Your assignment: What is needed here is an exact repetition of the records below, beginning at the line that has "Student: Yeah." and stopping after the line that has "Instructor (Mehran Sahami): Okay, good, good".

Data for this exercise:
= = = =
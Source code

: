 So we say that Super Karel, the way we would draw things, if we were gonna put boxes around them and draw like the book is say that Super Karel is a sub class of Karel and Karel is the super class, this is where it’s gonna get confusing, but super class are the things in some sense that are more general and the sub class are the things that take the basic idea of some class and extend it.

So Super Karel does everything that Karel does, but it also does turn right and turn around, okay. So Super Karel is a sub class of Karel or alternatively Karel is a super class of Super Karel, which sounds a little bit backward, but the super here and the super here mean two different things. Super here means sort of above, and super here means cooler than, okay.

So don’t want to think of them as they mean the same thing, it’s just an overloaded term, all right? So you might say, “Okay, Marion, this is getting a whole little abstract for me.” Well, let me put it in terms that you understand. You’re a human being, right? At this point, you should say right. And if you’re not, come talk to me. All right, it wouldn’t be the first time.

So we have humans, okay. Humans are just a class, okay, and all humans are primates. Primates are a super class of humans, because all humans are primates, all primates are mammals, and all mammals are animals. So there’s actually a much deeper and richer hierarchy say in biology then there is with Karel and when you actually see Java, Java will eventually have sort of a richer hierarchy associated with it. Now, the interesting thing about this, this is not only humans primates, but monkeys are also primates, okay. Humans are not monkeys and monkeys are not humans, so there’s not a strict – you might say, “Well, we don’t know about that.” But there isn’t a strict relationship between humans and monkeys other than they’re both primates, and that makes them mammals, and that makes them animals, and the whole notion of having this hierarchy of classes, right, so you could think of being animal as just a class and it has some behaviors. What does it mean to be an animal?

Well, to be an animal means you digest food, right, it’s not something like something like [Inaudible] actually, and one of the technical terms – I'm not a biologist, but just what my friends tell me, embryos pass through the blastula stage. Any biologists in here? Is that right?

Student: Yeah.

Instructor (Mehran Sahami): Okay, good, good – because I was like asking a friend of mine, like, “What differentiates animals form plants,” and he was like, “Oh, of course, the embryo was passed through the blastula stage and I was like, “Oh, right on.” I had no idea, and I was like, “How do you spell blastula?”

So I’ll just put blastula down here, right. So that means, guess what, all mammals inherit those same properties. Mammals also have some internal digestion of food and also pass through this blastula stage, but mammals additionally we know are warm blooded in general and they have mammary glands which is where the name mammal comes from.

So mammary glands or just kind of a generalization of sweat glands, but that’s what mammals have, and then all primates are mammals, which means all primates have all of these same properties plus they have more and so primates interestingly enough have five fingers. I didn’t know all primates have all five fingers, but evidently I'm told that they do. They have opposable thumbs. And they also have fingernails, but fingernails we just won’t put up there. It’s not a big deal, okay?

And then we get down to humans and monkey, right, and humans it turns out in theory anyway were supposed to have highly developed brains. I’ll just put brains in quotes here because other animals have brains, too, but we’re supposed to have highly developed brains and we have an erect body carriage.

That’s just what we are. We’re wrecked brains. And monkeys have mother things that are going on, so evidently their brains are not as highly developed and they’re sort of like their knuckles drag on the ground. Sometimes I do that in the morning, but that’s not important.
= = = =
Answer to this problem:
Student: Yeah.

Instructor (Mehran Sahami): Okay, good, good – because I was like asking a friend of mine, like, “What differentiates animals form plants,” and he was like, “Oh, of course, the embryo was passed through the blastula stage and I was like, “Oh, right on.” I had no idea, and I was like, “How do you spell blastula?”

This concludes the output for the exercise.